These results indicated that a significant number of the analytical samples did
not conform to expectations of a cranberry profile. Prior et al.58
used HPLC-DAD-FD-MS to profile both the PAC (normal phase HPLC) and anthocyanin
(reverse phase HPLC) content of cranberries and blueberries, along with their
juices and extracts. The authors observed the best separation/resolution of the
PACs by normal phase HPLC, while the anthocyanins were readily resolved by the
more commonly used reverse phase columns. The compounds were detected by both
UV (DAD) and FD, while compound identities were confirmed by comparison of
retention time and mass spectral data, when reference compounds were available,
or were proposed by comparison of UV and mass spectral data with literature
reports, when standards were not available. Gu et al.59 used
a similar normal phase HPLC-MS/MS method to analyze different food forms for
oligomeric and polymeric PACs; the complexity of the sample preparation and the
long HPLC run times may limit adaptation of this method to the food industry.
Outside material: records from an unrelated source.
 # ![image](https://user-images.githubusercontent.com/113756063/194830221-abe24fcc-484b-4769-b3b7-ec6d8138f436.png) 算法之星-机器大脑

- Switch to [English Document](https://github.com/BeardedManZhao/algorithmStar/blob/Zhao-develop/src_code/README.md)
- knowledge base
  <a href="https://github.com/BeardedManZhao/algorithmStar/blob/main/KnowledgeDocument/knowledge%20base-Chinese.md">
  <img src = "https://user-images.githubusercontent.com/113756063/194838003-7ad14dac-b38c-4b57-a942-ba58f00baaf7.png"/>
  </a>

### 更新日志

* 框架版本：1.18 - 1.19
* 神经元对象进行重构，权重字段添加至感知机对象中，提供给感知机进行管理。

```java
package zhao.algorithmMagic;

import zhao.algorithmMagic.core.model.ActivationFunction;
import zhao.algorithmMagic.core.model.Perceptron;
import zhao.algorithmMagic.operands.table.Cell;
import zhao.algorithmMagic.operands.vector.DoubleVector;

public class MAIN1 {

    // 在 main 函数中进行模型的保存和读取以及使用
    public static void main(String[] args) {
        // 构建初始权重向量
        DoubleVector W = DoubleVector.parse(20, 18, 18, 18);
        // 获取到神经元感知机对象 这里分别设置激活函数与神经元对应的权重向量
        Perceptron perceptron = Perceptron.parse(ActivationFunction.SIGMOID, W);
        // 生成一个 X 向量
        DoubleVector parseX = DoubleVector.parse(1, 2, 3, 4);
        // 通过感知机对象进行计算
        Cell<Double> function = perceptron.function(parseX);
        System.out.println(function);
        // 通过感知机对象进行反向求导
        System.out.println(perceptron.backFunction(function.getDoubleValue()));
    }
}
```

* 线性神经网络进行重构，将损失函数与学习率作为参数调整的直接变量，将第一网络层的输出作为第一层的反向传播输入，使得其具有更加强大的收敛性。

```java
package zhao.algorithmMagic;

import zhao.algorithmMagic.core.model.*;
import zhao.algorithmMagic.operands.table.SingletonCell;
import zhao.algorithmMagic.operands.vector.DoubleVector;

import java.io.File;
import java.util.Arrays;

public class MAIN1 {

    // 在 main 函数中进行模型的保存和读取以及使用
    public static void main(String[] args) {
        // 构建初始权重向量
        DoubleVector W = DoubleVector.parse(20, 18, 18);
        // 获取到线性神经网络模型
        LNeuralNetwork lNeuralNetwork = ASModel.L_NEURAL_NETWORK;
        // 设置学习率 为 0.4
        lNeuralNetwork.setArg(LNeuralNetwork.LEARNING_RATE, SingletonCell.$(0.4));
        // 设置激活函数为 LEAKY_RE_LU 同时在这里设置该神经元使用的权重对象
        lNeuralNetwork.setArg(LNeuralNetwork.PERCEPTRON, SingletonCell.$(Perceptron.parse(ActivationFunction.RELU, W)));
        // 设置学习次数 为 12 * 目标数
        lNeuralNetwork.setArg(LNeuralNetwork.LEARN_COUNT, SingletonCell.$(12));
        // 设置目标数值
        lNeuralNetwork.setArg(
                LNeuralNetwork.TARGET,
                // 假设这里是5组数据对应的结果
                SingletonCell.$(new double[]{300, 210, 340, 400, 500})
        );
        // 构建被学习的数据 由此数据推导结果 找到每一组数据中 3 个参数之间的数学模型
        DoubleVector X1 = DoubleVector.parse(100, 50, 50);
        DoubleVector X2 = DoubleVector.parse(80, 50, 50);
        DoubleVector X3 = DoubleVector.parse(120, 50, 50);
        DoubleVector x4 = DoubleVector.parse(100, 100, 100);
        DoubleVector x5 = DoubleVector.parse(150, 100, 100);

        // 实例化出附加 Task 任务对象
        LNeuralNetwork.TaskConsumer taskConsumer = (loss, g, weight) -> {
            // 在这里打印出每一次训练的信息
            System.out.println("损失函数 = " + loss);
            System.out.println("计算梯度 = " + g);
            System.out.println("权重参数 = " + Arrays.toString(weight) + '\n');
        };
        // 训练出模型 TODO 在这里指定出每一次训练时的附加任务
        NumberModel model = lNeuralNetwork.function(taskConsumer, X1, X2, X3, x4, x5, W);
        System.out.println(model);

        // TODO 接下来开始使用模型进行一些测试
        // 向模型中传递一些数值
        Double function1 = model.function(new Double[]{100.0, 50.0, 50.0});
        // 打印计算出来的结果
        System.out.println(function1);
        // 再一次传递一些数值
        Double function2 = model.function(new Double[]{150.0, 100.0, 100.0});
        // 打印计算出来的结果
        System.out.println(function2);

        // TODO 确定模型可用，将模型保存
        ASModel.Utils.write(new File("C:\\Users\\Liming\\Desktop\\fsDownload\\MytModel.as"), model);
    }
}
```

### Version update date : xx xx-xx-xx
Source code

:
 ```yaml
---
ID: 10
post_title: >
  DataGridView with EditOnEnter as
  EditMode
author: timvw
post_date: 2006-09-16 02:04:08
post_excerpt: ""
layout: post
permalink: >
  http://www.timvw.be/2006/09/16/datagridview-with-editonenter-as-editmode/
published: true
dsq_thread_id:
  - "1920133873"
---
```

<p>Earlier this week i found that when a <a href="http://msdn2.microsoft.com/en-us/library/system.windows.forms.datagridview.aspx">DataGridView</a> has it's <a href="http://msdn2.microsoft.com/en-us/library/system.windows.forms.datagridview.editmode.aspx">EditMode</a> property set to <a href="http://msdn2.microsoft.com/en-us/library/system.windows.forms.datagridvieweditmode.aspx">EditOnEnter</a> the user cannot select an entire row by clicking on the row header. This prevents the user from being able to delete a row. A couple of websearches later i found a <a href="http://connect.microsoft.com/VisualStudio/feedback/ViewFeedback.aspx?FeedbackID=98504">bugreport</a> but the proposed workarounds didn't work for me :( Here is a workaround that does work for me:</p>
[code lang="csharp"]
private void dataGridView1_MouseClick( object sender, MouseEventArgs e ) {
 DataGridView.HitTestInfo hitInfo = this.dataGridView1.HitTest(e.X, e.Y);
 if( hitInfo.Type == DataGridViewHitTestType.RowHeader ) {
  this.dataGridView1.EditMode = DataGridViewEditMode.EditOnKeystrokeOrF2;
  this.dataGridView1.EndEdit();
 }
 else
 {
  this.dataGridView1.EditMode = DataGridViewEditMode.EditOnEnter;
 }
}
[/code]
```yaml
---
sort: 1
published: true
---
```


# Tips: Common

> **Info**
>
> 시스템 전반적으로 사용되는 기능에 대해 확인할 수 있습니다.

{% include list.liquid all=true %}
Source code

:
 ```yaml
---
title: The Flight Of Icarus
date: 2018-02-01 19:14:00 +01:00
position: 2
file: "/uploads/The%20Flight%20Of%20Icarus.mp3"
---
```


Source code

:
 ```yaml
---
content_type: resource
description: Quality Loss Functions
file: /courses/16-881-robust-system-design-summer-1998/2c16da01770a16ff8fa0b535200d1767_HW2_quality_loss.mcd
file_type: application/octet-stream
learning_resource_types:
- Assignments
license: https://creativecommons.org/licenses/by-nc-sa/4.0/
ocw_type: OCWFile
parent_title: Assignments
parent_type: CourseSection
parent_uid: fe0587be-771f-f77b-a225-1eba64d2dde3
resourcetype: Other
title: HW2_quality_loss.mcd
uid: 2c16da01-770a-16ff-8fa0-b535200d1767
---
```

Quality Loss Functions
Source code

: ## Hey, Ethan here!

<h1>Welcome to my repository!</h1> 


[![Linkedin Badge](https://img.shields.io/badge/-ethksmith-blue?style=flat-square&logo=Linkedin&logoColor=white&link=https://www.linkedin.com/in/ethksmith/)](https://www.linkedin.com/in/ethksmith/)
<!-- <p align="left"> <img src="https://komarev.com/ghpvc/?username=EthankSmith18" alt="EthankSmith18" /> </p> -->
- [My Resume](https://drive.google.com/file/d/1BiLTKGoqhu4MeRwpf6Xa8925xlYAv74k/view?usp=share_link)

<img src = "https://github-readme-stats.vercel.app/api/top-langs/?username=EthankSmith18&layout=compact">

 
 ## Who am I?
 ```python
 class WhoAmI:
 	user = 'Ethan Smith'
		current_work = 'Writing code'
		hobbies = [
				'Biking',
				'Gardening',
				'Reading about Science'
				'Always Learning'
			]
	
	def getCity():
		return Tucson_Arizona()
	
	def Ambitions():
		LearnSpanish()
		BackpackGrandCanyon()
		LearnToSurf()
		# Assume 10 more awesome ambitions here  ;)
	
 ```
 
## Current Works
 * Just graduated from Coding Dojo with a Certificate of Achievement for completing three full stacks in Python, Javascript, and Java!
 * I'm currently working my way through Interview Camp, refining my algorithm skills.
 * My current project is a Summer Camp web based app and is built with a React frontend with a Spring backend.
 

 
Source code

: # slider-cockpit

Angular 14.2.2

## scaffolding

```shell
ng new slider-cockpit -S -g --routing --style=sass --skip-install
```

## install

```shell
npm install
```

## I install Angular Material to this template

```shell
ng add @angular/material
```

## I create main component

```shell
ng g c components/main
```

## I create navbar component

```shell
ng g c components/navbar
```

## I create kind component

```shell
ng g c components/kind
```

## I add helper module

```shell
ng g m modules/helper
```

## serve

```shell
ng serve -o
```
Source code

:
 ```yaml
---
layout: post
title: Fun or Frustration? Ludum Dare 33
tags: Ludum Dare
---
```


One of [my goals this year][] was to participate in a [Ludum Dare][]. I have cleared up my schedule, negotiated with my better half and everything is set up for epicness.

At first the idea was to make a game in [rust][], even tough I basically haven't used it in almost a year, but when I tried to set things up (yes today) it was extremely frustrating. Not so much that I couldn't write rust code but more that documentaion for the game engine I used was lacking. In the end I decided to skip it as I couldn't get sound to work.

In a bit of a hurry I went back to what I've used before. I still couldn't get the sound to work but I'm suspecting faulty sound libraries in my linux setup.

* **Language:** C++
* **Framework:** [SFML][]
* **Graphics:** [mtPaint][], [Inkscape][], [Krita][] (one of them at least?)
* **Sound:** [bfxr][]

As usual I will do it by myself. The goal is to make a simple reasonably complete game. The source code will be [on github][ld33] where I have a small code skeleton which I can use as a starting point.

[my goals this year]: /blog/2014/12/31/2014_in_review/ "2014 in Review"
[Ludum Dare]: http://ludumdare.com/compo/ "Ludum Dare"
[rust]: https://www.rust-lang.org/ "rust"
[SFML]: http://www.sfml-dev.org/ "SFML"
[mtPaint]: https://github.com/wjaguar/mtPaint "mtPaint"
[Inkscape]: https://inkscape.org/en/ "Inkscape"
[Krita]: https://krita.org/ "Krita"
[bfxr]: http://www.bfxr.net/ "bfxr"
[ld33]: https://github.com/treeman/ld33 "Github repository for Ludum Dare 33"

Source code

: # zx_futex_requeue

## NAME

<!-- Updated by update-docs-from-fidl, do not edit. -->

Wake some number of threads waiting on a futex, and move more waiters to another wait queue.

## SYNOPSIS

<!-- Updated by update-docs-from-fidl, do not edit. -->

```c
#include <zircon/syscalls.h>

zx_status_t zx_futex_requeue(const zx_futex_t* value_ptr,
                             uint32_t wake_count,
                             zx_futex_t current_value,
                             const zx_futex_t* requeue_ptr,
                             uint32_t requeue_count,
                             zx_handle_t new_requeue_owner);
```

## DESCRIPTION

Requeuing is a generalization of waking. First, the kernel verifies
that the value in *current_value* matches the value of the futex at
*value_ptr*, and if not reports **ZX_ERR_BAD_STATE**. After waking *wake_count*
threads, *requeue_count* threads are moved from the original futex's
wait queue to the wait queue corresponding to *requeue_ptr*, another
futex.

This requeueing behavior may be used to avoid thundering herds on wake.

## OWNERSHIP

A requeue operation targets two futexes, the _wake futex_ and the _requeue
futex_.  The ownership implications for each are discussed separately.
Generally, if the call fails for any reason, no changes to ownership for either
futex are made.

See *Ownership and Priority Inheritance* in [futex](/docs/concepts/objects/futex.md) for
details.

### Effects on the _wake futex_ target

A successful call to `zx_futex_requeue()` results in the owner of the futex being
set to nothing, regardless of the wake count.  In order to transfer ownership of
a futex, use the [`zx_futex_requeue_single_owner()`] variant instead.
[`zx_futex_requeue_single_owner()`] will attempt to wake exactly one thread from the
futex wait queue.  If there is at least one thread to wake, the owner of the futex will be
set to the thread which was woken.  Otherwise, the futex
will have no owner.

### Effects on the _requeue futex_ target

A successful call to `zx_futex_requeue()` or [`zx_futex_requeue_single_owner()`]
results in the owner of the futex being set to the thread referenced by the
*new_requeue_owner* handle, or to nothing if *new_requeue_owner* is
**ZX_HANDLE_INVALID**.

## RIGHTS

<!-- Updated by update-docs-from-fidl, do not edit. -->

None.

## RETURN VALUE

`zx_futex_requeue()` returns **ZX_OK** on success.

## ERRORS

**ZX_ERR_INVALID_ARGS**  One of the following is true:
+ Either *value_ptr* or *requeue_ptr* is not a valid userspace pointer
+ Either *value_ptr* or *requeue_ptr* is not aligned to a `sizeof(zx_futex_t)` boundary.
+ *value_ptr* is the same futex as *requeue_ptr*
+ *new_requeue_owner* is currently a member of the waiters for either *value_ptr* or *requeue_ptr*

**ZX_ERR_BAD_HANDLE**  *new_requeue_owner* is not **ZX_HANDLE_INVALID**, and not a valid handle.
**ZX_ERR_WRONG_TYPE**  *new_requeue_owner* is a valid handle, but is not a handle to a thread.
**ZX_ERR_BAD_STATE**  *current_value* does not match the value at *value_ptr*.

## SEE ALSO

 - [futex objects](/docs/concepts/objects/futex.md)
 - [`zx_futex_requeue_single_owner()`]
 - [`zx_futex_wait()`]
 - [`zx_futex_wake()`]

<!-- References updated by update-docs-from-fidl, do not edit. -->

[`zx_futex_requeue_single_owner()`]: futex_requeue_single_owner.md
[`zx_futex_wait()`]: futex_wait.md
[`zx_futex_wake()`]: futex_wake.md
Sánchez-Patán
et al.60 applied different reverse phase UPLC-DAD methods for the
separation and analysis of phenolic acids/flavan-3-ols (including PACs) and
anthocyanins by tandem quadrupole MS; this approach allowed the researchers to
demonstrate that only four of 19 commercial extract products examined delivered
the requisite daily dose of 36 mg of PACs. The method has a relatively
straightforward sample preparation and short run time, but the latter is offset
by having to run two separate UPLC analyses to account for all the analytes of
interest. Feliciano et al.61
used MALDI-TOF MS to determine the ratios of PAC-A to PAC-B in cranberry press
cake and juice; however, the method is not quantitative and requires extensive
calculations. Even though no commercial products were analyzed, the contribution
from Jungfer et al.62 is of considerable potential value, because it
compares the profiles of the monomers, dimers, and trimers of A and B type PACs
in three species of Vaccinium: V. macrocarpon, V. oxycoccos, V. vitis-idaea.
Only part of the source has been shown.